The PSMA imaging results I am waiting on are my third since my uPSA rose to 0.030 post ePLND. My diverse, multi country medical team supports imaging at this value in hope of finding something. Results, even when clear, are by no means meaningless to me and my team. Same with the liquid biopsy.

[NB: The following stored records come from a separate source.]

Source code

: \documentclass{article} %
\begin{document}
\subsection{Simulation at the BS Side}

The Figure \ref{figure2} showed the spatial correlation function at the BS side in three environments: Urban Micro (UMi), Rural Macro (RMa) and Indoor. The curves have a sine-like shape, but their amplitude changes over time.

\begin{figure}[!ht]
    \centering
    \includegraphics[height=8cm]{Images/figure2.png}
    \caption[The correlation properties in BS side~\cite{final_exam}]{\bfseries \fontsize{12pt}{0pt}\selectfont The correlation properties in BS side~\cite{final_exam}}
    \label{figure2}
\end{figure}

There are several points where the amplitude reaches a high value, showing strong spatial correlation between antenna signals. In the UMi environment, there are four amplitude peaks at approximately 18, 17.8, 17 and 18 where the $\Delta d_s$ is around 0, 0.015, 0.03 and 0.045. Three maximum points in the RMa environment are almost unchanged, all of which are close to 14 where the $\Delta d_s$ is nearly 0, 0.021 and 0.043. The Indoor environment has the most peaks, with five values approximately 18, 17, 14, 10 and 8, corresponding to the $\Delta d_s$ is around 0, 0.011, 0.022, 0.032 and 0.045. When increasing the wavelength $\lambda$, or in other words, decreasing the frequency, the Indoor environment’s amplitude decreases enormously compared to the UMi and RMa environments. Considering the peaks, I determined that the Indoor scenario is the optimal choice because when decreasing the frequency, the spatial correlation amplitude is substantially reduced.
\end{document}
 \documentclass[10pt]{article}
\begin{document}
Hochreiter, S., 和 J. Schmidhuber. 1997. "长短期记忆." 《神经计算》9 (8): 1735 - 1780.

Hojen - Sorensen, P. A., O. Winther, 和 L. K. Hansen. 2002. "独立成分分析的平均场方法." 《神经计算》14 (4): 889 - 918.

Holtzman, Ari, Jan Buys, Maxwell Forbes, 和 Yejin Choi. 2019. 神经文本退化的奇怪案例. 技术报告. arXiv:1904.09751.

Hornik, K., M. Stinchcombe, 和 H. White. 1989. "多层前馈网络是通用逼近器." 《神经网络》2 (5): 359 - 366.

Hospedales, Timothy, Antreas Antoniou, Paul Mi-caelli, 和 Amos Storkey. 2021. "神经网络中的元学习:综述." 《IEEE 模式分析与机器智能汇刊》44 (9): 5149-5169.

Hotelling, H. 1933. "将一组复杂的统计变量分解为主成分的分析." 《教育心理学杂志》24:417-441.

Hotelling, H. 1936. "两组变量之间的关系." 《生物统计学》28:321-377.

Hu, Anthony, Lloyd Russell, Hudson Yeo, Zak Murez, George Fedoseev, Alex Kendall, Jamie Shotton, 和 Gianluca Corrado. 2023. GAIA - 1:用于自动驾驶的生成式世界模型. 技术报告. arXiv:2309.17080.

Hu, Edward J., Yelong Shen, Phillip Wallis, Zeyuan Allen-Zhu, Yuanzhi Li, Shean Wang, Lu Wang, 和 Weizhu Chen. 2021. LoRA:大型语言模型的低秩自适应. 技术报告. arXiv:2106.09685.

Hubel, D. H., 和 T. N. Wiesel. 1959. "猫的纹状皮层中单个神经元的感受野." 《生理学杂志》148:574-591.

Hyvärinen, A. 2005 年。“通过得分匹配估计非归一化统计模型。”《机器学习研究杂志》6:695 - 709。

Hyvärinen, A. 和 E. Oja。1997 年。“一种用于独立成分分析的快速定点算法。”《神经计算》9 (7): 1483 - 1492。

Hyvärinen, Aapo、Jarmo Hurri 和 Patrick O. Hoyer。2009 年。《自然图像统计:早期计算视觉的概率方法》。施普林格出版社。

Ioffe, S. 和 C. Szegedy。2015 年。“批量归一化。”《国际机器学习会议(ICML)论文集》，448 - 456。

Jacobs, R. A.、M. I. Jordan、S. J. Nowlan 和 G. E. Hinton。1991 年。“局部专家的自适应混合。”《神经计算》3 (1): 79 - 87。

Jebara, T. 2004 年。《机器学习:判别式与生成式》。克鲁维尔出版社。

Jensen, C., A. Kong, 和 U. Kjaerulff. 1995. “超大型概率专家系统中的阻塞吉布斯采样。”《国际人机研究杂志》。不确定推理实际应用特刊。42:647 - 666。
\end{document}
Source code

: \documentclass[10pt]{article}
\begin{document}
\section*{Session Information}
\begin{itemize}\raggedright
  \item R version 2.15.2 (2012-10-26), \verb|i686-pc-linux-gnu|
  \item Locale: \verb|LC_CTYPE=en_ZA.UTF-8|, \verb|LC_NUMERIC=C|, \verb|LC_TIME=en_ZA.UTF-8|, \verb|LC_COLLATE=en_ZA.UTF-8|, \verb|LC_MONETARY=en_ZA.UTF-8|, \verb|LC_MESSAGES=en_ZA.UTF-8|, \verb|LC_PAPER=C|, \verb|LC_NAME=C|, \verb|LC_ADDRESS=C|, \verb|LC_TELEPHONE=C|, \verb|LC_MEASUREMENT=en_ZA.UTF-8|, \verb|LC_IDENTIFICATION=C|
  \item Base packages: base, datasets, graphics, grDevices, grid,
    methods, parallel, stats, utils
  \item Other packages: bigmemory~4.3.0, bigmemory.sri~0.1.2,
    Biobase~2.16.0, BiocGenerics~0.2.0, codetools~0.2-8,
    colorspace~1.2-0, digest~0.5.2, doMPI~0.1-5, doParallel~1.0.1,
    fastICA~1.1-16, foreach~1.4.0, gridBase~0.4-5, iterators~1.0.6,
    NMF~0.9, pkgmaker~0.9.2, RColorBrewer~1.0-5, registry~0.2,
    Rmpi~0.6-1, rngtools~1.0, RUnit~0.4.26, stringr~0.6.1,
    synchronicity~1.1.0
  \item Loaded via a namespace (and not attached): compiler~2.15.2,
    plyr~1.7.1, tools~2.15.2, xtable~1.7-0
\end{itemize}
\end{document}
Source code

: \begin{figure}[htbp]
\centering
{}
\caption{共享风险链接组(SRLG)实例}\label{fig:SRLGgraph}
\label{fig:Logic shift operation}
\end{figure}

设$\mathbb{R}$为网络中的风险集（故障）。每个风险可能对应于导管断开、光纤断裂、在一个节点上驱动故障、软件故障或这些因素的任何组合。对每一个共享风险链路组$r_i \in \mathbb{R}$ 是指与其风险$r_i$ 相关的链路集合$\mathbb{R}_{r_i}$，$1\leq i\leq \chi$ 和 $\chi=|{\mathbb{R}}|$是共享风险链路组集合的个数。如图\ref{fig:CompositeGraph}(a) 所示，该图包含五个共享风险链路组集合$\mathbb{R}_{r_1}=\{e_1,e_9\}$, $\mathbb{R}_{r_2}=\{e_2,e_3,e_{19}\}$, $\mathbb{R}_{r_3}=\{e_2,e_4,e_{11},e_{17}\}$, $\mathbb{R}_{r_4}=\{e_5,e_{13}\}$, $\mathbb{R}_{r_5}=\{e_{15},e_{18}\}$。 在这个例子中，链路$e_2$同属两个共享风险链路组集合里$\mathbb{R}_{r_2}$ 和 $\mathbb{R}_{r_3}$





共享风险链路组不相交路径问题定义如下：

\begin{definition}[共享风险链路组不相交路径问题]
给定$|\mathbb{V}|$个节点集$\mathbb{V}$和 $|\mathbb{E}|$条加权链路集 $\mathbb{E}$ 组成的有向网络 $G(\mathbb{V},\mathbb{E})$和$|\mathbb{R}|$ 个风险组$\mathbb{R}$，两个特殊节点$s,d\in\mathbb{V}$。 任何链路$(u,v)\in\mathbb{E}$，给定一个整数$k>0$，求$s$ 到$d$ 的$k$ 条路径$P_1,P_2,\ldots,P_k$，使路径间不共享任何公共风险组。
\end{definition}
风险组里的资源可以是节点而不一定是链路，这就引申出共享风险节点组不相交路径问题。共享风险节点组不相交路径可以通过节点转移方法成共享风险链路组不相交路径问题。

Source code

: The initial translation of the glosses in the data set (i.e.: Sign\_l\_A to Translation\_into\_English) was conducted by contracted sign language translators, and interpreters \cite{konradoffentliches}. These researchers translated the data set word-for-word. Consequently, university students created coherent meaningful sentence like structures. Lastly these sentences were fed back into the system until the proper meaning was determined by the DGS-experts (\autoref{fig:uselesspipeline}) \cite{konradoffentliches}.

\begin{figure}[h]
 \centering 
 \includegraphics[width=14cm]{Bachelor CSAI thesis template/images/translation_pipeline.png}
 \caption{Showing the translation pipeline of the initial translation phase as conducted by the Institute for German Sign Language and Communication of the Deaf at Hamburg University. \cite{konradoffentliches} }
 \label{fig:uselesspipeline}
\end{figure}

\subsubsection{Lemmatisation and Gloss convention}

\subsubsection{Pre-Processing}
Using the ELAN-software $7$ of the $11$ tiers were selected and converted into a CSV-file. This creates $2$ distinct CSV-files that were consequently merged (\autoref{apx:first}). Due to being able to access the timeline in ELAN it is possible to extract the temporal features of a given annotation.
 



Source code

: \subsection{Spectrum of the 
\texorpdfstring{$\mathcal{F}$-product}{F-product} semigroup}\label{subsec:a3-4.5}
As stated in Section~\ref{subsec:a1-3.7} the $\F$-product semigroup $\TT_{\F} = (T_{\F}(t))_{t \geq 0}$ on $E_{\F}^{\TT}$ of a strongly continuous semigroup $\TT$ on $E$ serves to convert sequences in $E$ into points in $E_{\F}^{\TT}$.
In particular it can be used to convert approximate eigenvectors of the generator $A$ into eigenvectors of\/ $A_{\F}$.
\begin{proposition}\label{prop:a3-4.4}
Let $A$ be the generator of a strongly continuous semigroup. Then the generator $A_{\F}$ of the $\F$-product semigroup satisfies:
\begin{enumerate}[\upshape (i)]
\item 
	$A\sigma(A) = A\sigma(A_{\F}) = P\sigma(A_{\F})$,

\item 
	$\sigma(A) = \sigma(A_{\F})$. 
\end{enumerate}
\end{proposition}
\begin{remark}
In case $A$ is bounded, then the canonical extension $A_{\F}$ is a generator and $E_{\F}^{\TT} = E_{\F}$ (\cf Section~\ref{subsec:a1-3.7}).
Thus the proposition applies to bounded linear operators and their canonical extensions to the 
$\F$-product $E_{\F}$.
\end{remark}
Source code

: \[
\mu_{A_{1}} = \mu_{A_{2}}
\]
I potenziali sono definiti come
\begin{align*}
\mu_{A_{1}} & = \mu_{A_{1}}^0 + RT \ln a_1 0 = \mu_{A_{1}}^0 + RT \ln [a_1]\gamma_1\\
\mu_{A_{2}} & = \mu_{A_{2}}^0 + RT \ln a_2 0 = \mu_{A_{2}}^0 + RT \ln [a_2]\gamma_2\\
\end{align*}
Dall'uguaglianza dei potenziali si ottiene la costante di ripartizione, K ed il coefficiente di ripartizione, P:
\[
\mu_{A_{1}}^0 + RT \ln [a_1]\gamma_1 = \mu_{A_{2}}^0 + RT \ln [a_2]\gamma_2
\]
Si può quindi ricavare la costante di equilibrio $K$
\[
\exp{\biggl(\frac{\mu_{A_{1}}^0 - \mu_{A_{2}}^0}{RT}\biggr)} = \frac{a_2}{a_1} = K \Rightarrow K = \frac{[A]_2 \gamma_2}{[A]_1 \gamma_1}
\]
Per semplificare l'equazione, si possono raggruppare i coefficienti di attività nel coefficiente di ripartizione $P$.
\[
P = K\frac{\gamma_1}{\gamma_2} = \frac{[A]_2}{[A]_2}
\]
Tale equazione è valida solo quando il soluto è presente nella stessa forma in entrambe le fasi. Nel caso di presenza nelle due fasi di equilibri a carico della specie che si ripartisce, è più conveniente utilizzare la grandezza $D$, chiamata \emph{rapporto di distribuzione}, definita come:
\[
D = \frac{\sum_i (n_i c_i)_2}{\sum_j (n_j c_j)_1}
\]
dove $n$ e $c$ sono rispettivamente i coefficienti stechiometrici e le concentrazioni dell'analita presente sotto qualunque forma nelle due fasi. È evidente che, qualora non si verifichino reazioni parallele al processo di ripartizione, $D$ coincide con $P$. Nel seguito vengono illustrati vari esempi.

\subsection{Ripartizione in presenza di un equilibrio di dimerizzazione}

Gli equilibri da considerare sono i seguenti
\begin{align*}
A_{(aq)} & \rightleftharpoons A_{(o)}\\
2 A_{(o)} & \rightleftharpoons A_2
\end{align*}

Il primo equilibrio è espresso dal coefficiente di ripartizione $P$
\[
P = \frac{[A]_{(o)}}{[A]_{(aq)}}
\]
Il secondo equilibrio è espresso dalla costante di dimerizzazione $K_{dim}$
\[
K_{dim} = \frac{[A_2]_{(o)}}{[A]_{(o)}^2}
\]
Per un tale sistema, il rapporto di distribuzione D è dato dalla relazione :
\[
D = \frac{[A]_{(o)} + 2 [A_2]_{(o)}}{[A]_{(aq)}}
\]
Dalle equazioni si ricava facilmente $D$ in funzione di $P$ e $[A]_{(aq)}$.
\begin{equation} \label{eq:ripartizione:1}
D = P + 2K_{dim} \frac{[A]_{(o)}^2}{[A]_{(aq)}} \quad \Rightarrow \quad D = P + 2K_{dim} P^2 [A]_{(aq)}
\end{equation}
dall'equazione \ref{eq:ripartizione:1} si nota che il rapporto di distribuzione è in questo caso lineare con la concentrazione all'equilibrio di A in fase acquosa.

Hope this is helpful to you. All the best!

Mikes21 profile image
Mikes21 in reply toNanoMRI

I really appreciate the feedback. Thanks a bunch and hope your psma goes well too 🙏🏻🙏🏻🙏🏻🙏🏻🙏🏻🙏🏻

Sagewiz profile image
Sagewiz in reply toNanoMRI

Where is Europe did you have your tests?

NanoMRI profile image
NanoMRI

Had mine during trial at Radboud University, Nijmegen, Netherlands, in Jan 2018. Glad to see others are sharing as well - ,there is very limited availability at this time. The company SPL Medical is wrapping up Phase 3 and hoping to have general available later this year, likely first in Germany. Search SPL Medical - splmed.com, and you can reach out to them - very friendly.